So it’s been a while.
We had the mother of all IUI cycles that got cancelled (10+ follicles) but we decided to BD anyway…
and although my period was 3 days late we came up negative on tests. We decided to take this current cycle off (I’m on CD9), due to travel schedules and the fact that my body has felt really weird- I’ve been super bloated, gained over 5 pounds and feel “off”- since the overstimmed IUI fail. I’ve also been doing hypotherapy/meditation which has been really great for my mental health. In the meantime we’ve had many serious discussions about what is next- if we continue to pump me with meds for IUIs or if we just go for it and do IVF.
Let me preface this with, I don’t think anyone ever starts out their dreams of their family with, “When we have IVF and our babies….” but unfortunately, it’s becoming more of a reality for us. We looked at our data and after all this, having a BFP for one day, and not much other success, it seems like the best next step. Realistically, we could try naturally for years and years, but mentally I don’t know how healthy that will be for me, or for our marriage. I’m not using that as a cop-out, but I’m being real with where things are at. I’m tired of being the sad/melancholy girl. I’m tired of feeling like I’m pitied or that people have to tiptoe around subjects with me. I’m ready to do what we can to make this a reality. I didn’t come to this decision lightly.

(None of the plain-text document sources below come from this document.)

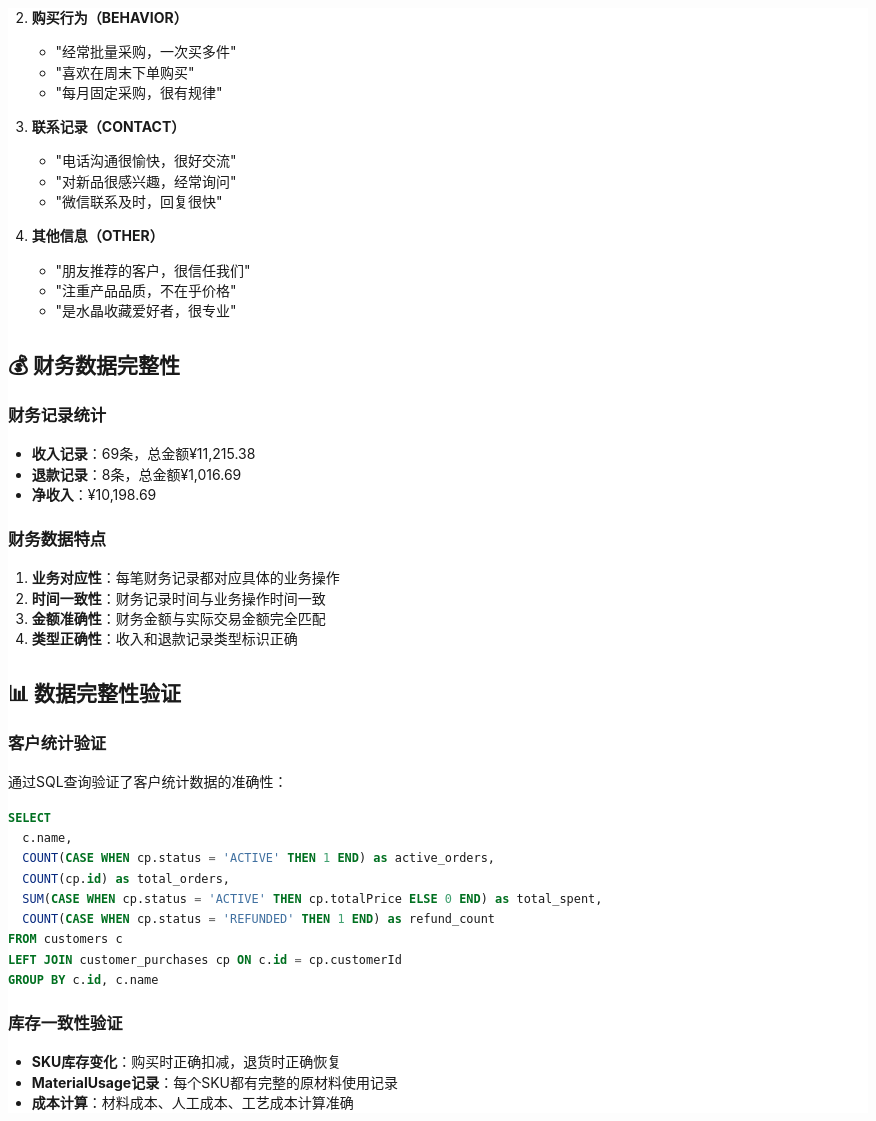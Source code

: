 2. **购买行为（BEHAVIOR）**
   - "经常批量采购，一次买多件"
   - "喜欢在周末下单购买"
   - "每月固定采购，很有规律"

3. **联系记录（CONTACT）**
   - "电话沟通很愉快，很好交流"
   - "对新品很感兴趣，经常询问"
   - "微信联系及时，回复很快"

4. **其他信息（OTHER）**
   - "朋友推荐的客户，很信任我们"
   - "注重产品品质，不在乎价格"
   - "是水晶收藏爱好者，很专业"

## 💰 财务数据完整性

### 财务记录统计

- **收入记录**：69条，总金额¥11,215.38
- **退款记录**：8条，总金额¥1,016.69
- **净收入**：¥10,198.69

### 财务数据特点

1. **业务对应性**：每笔财务记录都对应具体的业务操作
2. **时间一致性**：财务记录时间与业务操作时间一致
3. **金额准确性**：财务金额与实际交易金额完全匹配
4. **类型正确性**：收入和退款记录类型标识正确

## 📊 数据完整性验证

### 客户统计验证

通过SQL查询验证了客户统计数据的准确性：

```sql
SELECT 
  c.name,
  COUNT(CASE WHEN cp.status = 'ACTIVE' THEN 1 END) as active_orders,
  COUNT(cp.id) as total_orders,
  SUM(CASE WHEN cp.status = 'ACTIVE' THEN cp.totalPrice ELSE 0 END) as total_spent,
  COUNT(CASE WHEN cp.status = 'REFUNDED' THEN 1 END) as refund_count
FROM customers c
LEFT JOIN customer_purchases cp ON c.id = cp.customerId
GROUP BY c.id, c.name
```

### 库存一致性验证

- **SKU库存变化**：购买时正确扣减，退货时正确恢复
- **MaterialUsage记录**：每个SKU都有完整的原材料使用记录
- **成本计算**：材料成本、人工成本、工艺成本计算准确
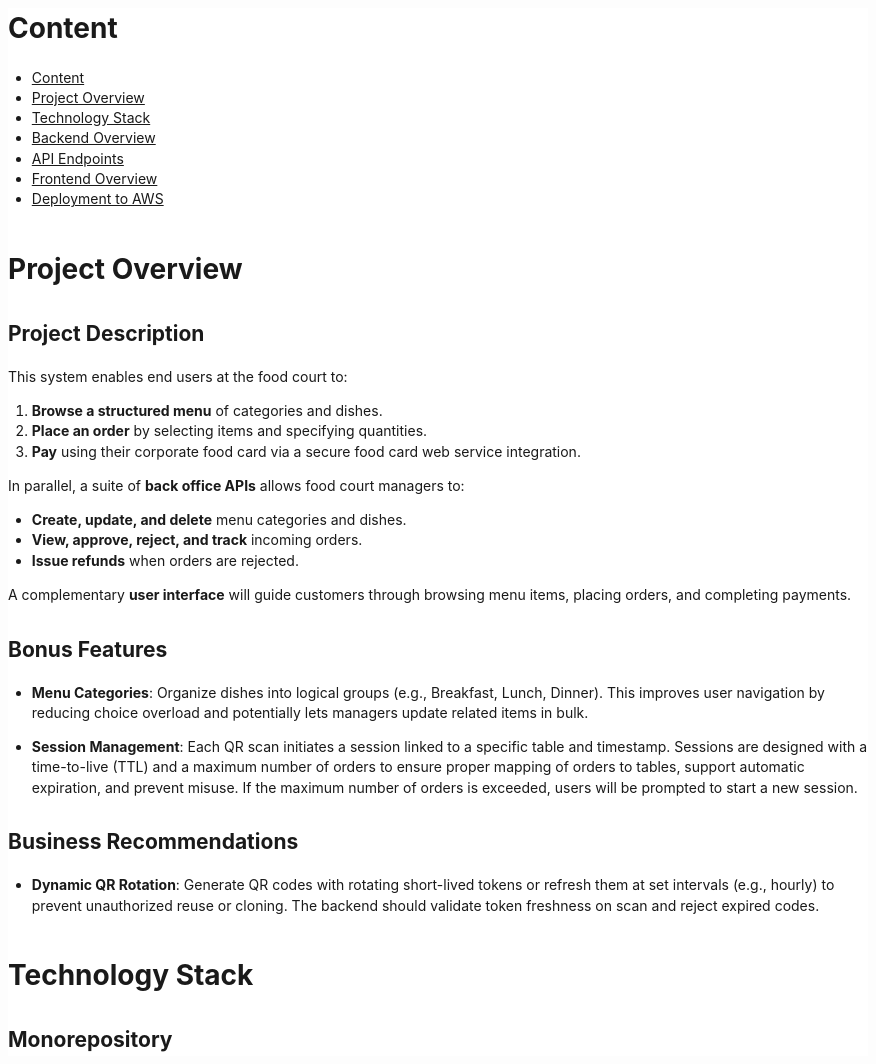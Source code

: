 # Content

- [Content](#content)
- [Project Overview](#project-overview)
- [Technology Stack](#technology-stack)
- [Backend Overview](#backend-overview)
- [API Endpoints](#api-endpoints)
- [Frontend Overview](#frontend-overview)
- [Deployment to AWS](#deployment-to-aws)

# Project Overview

## Project Description

This system enables end users at the food court to:

1. **Browse a structured menu** of categories and dishes.
2. **Place an order** by selecting items and specifying quantities.
3. **Pay** using their corporate food card via a secure food card web service integration.

In parallel, a suite of **back office APIs** allows food court managers to:

- **Create, update, and delete** menu categories and dishes.
- **View, approve, reject, and track** incoming orders.
- **Issue refunds** when orders are rejected.

A complementary **user interface** will guide customers through browsing menu items, placing orders, and completing payments.

## Bonus Features

- **Menu Categories**: Organize dishes into logical groups (e.g., Breakfast, Lunch, Dinner). This improves user navigation by reducing choice overload and potentially lets managers update related items in bulk.

- **Session Management**: Each QR scan initiates a session linked to a specific table and timestamp. Sessions are designed with a time-to-live (TTL) and a maximum number of orders to ensure proper mapping of orders to tables, support automatic expiration, and prevent misuse. If the maximum number of orders is exceeded, users will be prompted to start a new session.

## Business Recommendations

- **Dynamic QR Rotation**: Generate QR codes with rotating short-lived tokens or refresh them at set intervals (e.g., hourly) to prevent unauthorized reuse or cloning.
  The backend should validate token freshness on scan and reject expired codes.

# Technology Stack

## Monorepository
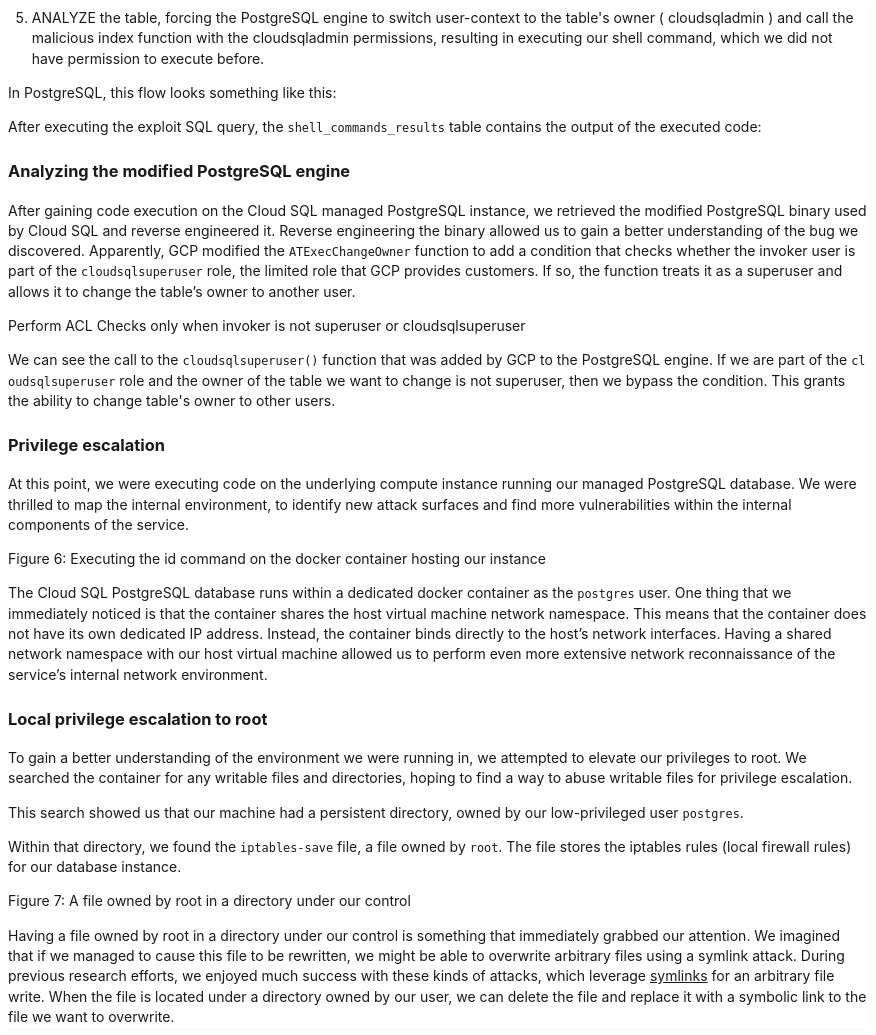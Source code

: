 5.  ANALYZE the table, forcing the PostgreSQL engine to switch user-context to the table's owner ( cloudsqladmin ) and call the malicious index function with the cloudsqladmin permissions, resulting in executing our shell command, which we did not have permission to execute before.
    

In PostgreSQL, this flow looks something like this:

After executing the exploit SQL query, the `shell_commands_results` table contains the output of the executed code:

### Analyzing the modified PostgreSQL engine

After gaining code execution on the Cloud SQL managed PostgreSQL instance, we retrieved the modified PostgreSQL binary used by Cloud SQL and reverse engineered it. Reverse engineering the binary allowed us to gain a better understanding of the bug we discovered. Apparently, GCP modified the `ATExecChangeOwner` function to add a condition that checks whether the invoker user is part of the `cloudsqlsuperuser` role, the limited role that GCP provides customers. If so, the function treats it as a superuser and allows it to change the table’s owner to another user.

Perform ACL Checks only when invoker is not superuser or cloudsqlsuperuser

We can see the call to the `cloudsqlsuperuser()` function that was added by GCP to the PostgreSQL engine. If we are part of the `cloudsqlsuperuser` role and the owner of the table we want to change is not superuser, then we bypass the condition. This grants the ability to change table's owner to other users.

### Privilege escalation

At this point, we were executing code on the underlying compute instance running our managed PostgreSQL database. We were thrilled to map the internal environment, to identify new attack surfaces and find more vulnerabilities within the internal components of the service.

Figure 6: Executing the id command on the docker container hosting our instance

The Cloud SQL PostgreSQL database runs within a dedicated docker container as the `postgres` user. One thing that we immediately noticed is that the container shares the host virtual machine network namespace. This means that the container does not have its own dedicated IP address. Instead, the container binds directly to the host’s network interfaces. Having a shared network namespace with our host virtual machine allowed us to perform even more extensive network reconnaissance of the service’s internal network environment.

### Local privilege escalation to root

To gain a better understanding of the environment we were running in, we attempted to elevate our privileges to root. We searched the container for any writable files and directories, hoping to find a way to abuse writable files for privilege escalation.

This search showed us that our machine had a persistent directory, owned by our low-privileged user `postgres`.

Within that directory, we found the `iptables-save` file, a file owned by `root`. The file stores the iptables rules (local firewall rules) for our database instance.

Figure 7: A file owned by root in a directory under our control

Having a file owned by root in a directory under our control is something that immediately grabbed our attention. We imagined that if we managed to cause this file to be rewritten, we might be able to overwrite arbitrary files using a symlink attack. During previous research efforts, we enjoyed much success with these kinds of attacks, which leverage [symlinks](https://en.wikipedia.org/wiki/Symbolic_link) for an arbitrary file write. When the file is located under a directory owned by our user, we can delete the file and replace it with a symbolic link to the file we want to overwrite.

For me, it’s complicated. I am catholic, so the implications for this are heavy on me. However, I’ve come to the understanding that it’s really nobody’s business besides me husband, God and I, how our babies were conceived. I don’t grill my friends for detailed information on the nights/mornings? their children were conceived, so on the flip side I don’t think it’s anyone’s business to know how my kids were conceived. That being said, I take this process very seriously. I believe that this process is sacred, it’s holy and is the essence of who we are- it’s how life begins. We have made a decision to respect each embryo and give it a chance at life, period.
So yesterday I went in for my Saline Sonogram/trial trasnfer. Last time I had a saline sonogram I was 23, freaked out about polyps, had 6+ people in the room, and did not take any pain medicine beforehand. As a result I had a vasovagal response. I threw up (on the doctor), became hot, passed out and cycled through these symptoms for about 30 minutes. This time, though, I knew it would be different. Although I had a vasovagal for an IUI, again I had NOT pre-medicated. So… I took my 2 dramamine and 2 tylenol, dropped my drawers and popped up on the table. The doctor was great- the report was alright. No polyps, no abnormalities, just 17 immature follicles on one side, 19 on another with a 17mm follicle, and a good lining. The doctor suspected PCOS or said it could have been residual follicles from that last cycle. She said everything looked great, that we would be great IVF candidates, took out the catheter and had me lay back for about 10 minutes. I felt good at that point, got up slowly, put my clothes on and met my Dad in the waiting room (what a great Dad!). I had to use the restroom at that point- so I went and met him at the elevator. Then all the old familiar symptoms started to come- first in slow little pulses, and then I knew I was having a full-on attack.
I told my Dad I needed to go to the bathroom. When I got to the stall I experienced tunnel vision, so I called my Dad with my phone and had him send in nurses. While I waited for them to come I lay down on the bathroom floor (I know, so gross) to feel the cold tiles. My uterus started to contract to the point where I couldn’t take long breaths and I started to shake. We stayed in the bathroom for about 10 minutes when I was finally able to get into the wheelchair. They wheeled me into a recovery suite. On the way I became very dizzy, and when I got to the room I proceeded to throw up for 5-10 minutes. About 20 minutes later I felt well enough for my Dad to drive me home, where I slept for another 3 hours.
I asked the nurses how many of these they see a year, and they replied that they see about 1 every 2 years (if anyone’s keeping score, I had one last year and now this one)… so I’m not sure what that means for me. From what I understand, it’s a completely involuntary response. I have no problem with needles, blood, etc. and was calm when I had the procedure. What I do know is that somehow my nerve is “activated” and once that happens there’s little I can do to stop it. The nurse suggested that if we do IVF and do a trial transfer that I might need to be sedated for it- great.
So, we have the consult with our RE next week to see what’s next. I have to say as exciting as it is to take this step and get closer to our babies, we are incredibly sad. We wanted our bodies to work naturally in this process, and there are parts of us that feel like we failed. Like my uterus failed, his sperm failed, so somehow as a couple we failed. Those feelings can do a lot to rock a marriage, so we are working through that and loving each other as much as we can through this process.